Воланд использовал мастера — и покинул его.
Иешуа создан мастером — и тоже оставил его.
Простил ли Иешуа своего создателя — мастера?
Иешуа, который вроде бы всех прощает, для которого все люди добрые, тем не менее выносит приговор мастеру. О том, что это приговор, а не награда, свидетельствует печальная интонация Левия при произнесении этой фразы: «А что же вы не берете его к себе, в свет? — Он не заслужил света, он заслужил покой, — печальным голосом проговорил Левий» (гл. 29).
Иешуа отдает мастера навсегда в царство Воланда, царство зла и тьмы. «Он прочитал сочинение мастера, — заговорил Левий Матвей, — и просит тебя, чтобы ты взял с собою мастера и наградил его покоем. Неужели это трудно тебе сделать, дух зла?» (гл. 29). Создание вынесло приговор своему творцу («он не заслужил света») и покинуло его.

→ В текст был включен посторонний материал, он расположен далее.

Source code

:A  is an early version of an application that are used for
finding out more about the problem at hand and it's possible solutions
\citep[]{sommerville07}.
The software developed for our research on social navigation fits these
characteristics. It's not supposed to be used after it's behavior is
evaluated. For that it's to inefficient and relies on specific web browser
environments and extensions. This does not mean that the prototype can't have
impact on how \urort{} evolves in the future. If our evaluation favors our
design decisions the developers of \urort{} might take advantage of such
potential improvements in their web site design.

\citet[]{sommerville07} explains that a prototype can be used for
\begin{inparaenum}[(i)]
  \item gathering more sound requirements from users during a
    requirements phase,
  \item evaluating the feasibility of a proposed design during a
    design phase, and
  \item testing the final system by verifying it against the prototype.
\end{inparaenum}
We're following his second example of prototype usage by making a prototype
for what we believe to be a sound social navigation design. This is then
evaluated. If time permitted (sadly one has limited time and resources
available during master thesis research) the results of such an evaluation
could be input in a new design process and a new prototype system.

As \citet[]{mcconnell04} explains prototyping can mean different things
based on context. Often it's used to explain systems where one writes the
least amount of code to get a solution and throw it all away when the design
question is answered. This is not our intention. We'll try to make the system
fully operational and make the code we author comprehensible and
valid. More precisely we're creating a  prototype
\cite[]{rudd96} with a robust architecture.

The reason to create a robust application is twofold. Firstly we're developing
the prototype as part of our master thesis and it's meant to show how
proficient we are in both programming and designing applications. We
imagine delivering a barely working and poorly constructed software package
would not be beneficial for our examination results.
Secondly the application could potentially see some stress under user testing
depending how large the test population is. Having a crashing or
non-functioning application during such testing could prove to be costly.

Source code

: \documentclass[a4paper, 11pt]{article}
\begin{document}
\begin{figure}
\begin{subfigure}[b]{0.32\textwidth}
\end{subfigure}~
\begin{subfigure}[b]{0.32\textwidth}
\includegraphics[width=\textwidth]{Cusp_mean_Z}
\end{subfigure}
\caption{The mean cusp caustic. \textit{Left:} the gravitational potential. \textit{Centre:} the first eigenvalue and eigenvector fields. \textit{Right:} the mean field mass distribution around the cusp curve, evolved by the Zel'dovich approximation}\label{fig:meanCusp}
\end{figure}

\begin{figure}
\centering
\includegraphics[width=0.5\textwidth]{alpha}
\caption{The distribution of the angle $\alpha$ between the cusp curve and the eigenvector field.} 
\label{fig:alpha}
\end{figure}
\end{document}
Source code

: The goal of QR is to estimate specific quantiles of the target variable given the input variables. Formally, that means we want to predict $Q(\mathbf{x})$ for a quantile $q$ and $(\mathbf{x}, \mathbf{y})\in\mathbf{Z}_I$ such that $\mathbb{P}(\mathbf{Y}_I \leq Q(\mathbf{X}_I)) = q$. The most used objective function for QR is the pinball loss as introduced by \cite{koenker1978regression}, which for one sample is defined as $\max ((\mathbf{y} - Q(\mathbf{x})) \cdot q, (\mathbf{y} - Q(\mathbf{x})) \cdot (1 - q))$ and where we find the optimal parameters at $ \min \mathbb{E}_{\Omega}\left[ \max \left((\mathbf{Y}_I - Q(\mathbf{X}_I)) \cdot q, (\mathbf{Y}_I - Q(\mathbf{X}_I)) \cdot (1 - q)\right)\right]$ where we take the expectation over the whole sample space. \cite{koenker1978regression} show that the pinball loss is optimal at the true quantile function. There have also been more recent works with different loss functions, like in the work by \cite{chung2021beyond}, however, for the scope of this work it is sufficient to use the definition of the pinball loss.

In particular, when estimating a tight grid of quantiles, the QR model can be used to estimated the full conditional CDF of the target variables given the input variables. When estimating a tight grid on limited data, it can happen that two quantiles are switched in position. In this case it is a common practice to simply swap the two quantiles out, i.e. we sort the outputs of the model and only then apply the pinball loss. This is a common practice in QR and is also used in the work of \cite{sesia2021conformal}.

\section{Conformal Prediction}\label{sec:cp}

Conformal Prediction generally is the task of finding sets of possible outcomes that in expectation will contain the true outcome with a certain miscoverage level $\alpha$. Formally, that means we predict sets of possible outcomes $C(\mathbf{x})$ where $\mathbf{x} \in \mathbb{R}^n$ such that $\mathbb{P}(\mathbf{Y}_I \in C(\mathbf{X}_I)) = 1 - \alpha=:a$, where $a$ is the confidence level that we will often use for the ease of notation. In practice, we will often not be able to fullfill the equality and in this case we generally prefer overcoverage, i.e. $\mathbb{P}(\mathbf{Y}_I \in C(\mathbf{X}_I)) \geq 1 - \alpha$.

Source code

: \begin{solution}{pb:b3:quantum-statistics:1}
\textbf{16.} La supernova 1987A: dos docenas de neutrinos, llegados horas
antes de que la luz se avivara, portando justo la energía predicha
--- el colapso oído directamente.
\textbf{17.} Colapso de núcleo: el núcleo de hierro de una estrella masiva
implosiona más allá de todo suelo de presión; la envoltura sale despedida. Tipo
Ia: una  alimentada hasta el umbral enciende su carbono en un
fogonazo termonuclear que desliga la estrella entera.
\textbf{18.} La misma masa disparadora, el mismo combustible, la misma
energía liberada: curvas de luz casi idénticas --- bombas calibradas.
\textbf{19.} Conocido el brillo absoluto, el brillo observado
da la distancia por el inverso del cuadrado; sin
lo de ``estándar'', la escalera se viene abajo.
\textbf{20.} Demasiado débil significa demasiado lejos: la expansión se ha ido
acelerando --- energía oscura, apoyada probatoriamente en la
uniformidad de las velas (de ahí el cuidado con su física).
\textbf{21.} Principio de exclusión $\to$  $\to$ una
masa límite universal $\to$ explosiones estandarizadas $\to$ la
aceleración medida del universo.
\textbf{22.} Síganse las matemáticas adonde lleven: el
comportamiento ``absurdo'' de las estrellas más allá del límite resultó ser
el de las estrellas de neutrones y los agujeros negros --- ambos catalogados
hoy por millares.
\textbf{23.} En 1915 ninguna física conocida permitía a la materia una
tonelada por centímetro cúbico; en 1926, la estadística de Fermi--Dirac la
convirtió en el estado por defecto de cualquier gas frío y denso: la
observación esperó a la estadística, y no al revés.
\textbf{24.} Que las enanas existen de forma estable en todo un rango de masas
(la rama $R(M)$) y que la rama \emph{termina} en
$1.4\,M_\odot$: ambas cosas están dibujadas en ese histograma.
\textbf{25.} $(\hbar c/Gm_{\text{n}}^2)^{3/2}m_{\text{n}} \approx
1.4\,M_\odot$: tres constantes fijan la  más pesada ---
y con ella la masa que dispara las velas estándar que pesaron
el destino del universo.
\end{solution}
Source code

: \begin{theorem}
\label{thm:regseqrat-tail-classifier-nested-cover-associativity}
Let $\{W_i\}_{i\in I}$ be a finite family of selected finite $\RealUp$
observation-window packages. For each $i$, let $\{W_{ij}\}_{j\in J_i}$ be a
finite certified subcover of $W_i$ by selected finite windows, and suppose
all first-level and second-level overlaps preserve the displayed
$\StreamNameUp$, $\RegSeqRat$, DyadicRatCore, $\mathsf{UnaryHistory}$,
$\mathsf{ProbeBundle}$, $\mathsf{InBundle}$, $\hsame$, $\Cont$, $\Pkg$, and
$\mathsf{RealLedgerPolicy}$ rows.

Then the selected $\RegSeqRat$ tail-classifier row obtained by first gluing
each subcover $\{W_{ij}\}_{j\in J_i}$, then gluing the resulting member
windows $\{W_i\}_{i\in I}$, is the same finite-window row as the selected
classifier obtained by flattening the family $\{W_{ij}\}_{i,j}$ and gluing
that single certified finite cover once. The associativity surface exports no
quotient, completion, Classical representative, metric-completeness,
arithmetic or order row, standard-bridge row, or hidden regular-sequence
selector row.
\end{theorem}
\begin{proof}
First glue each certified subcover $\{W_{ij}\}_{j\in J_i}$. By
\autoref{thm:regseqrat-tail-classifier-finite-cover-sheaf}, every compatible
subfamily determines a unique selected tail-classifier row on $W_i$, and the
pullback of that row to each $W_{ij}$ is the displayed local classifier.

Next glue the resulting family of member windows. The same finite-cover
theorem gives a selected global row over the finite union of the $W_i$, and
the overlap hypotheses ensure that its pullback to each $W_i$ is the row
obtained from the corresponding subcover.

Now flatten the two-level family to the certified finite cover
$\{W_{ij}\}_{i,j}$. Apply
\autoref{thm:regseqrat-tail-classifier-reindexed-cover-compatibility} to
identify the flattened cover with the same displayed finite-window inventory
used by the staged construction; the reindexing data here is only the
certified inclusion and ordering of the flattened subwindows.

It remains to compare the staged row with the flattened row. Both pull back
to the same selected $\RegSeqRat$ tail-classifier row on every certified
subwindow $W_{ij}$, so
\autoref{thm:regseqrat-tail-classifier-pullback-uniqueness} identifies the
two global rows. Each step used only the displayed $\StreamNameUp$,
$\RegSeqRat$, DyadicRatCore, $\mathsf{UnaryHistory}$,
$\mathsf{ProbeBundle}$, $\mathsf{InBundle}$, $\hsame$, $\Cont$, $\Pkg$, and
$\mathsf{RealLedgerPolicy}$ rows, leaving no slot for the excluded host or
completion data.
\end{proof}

Чем перед Иешуа провинился мастер? Не тем ли, что создал какого-то карикатурно-картонного, одномерного персонажа, который, став самостоятельным, сам тяготится своей навязанной ему одномерностью и пробует ее — через осуждение мастера — изжить? «В романе мы видим Иешуа только так, как его видит Пилат, как его видит секретарь, стража. И даже о том, как Иешуа перед казнью искал ответного взгляда, узнаем извне — из уст Афрания. И никоим образом нельзя узнать из романа, что видел и слышал сам Иешуа. Пилат в романе виден изнутри. Иешуа — только извне»[167]
.Теперь будет понятна головокружительная фраза Воланда, сказанная мастеру: «Тот, кого так жаждет видеть выдуманный вами герой, которого вы сами только что отпустили, прочел ваш роман» (гл. 32).
Вновь говорю: если мастером выдуман Пилат, то Иешуа тоже должен быть рассматриваем как просто персонаж его романа.
Тут стоит обратить внимание, что Воланд в дискуссии с Берлиозом на тему историчности Иисуса употребляет именно это имя: «Имейте в виду, что Иисус существовал» (гл. 1). Иисус — существовал. А Иешуа? Он — вос-существовал. Он начал быть под пером мастера.
Но вот, оказывается, персонаж читает роман про самого себя и дает ему оценку… Это и есть сюрприз, обещанный Воландом мастеру[168]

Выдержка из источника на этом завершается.